Methods: Subjects had a histological diagnosis of AL amyloidosis, symptomatic organ involvement and initial treatment with a bortezomib-based regimen. The impact of haematological response after 2 months of treatment on subsequent best haematological and renal response was assessed using Fisher’s exact test. The impact on OS was assessed by landmark analysis using log-rank or Cox regression analysis.

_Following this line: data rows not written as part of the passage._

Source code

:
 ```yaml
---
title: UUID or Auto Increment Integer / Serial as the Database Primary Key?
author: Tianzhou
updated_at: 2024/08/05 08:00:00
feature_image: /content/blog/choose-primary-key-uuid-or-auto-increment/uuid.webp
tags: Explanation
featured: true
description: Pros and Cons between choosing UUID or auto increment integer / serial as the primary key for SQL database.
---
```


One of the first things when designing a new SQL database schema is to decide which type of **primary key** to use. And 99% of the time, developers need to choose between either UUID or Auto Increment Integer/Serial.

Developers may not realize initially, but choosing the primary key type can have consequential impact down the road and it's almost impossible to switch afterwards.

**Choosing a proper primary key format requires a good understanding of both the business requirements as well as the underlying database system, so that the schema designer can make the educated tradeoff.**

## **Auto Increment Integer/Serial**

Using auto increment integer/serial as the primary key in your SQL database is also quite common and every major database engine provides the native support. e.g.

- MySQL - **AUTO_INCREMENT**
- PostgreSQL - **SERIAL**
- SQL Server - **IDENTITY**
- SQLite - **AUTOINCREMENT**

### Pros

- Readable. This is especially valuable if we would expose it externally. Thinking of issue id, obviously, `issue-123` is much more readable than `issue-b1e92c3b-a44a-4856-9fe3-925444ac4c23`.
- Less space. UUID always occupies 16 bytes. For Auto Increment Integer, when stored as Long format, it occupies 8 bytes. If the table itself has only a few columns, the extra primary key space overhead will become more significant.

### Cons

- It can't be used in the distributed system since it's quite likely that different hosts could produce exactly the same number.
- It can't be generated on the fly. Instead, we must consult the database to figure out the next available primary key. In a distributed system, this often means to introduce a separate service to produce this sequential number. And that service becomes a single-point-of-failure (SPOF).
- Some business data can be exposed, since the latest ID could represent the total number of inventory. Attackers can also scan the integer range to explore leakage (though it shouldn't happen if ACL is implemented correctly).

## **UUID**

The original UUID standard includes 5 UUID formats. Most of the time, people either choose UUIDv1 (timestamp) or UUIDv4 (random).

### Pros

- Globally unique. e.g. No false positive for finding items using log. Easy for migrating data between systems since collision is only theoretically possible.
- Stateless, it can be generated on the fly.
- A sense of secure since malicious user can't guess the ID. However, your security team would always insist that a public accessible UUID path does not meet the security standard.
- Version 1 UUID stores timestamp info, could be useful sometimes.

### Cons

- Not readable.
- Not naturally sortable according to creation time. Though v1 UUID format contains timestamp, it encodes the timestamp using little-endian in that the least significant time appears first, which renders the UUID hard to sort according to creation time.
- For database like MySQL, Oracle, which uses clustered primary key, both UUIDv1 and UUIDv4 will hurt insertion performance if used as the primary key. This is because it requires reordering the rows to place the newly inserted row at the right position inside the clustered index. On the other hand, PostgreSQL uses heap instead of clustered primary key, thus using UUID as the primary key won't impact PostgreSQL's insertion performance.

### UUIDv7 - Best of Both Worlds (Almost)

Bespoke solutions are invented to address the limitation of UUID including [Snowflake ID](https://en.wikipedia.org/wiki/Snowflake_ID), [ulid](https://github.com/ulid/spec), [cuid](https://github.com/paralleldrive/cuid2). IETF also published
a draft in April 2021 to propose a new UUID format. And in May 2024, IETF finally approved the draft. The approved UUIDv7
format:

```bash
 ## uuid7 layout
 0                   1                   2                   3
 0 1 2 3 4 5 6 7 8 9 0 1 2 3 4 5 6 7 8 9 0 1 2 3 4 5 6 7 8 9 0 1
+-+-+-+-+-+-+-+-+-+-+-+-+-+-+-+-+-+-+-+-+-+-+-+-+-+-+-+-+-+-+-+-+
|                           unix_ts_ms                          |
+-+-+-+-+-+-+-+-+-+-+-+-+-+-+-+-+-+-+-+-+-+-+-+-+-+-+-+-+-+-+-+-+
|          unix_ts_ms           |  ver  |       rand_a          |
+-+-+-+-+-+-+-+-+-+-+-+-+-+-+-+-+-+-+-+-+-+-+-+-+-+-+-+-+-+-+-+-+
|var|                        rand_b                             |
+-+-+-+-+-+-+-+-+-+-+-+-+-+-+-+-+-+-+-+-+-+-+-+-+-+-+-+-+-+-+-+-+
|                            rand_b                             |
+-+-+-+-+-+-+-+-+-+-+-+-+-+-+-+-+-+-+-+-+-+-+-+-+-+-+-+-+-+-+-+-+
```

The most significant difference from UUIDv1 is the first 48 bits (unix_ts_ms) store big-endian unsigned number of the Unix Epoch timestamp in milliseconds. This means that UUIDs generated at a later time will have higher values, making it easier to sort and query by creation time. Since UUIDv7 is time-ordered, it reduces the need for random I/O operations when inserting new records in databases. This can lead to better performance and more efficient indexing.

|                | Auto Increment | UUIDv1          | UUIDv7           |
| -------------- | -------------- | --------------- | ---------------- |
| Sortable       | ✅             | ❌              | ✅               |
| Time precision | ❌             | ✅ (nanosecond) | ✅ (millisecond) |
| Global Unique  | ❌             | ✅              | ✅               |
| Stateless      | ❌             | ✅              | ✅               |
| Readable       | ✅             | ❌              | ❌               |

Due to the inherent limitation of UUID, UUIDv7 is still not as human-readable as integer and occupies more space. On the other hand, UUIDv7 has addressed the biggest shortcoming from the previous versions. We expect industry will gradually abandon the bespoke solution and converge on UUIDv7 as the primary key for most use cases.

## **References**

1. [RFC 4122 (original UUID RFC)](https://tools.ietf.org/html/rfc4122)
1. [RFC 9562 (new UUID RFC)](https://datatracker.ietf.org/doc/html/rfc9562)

Results: 150 patients with AL amyloidosis were identified: Median age was 66 yrs and 35% were male. 75% of cases were lambda restricted, the median dFLC was 160mg/L, 75% had ≥ 10% bone marrow plasmacytosis and 9% had symptomatic myeloma. Cardiac stage was: 1 (13%), 2 (55%), 3A (17%) and 3B (15%). 71% had renal involvement with a median eGFR of 69mls/min and median proteinuria of 2.4g/d , with 9% dialysis dependent at presentation. Bortezomib regimens were: VCD (72%), VCD+daratumumab (13%), MDV (7%), VD (6%) and VRD (3%), with a median of 6 cycles delivered. Median OS was 6.2 years which was adversely associated with more advanced cardiac disease: stage 1 (not reached), stage 2 (90 months), stage 3A (52 months) and stage 3B (9 months)(p=0.0001). Haematological response after 2 months of bortezomib-based induction was: CR (17%), VGPR (40%), PR (17%) and less than PR (16%). 10% of patients died prior to 2 month response assessment. Failure to achieve PR by 2 months was associated with a low chance of achieving deep responses, with only 5% going on to achieve VGPR or better (p < 0.001). Similarly, failure to achieve PR by 2 months predicted a low likelihood of improving organ function with less chance of cardiac (6% vs 47%, p=0.001) and renal (20% vs 41%, p=0.044) responses. In a landmark analysis, failure to achieve PR after 2 months predicted worse OS (median 48 vs 93 months, p=0.041), a finding confirmed in multivariate analysis including cardiac stage. This effect was particularly evident for patients with cardiac stage 3A and 3B disease, where the early achievement of PR was associated with a median OS of 70 months vs 7 months if PR was not achieved. Failure to achieve VGPR by 2 months was not associated with therapeutic futility, with 65% of patients going on to achieve VGPR or better as their best response.
Conclusions: Failure to achieve haematological PR after 2 months of bortezomib-based therapy is associated low likelihood of subsequently achieving deep haematological response and organ responses and predicts poor survival, especially for cardiac stage 3A and 3B disease. Such patients should be switched to alternate salvage therapy.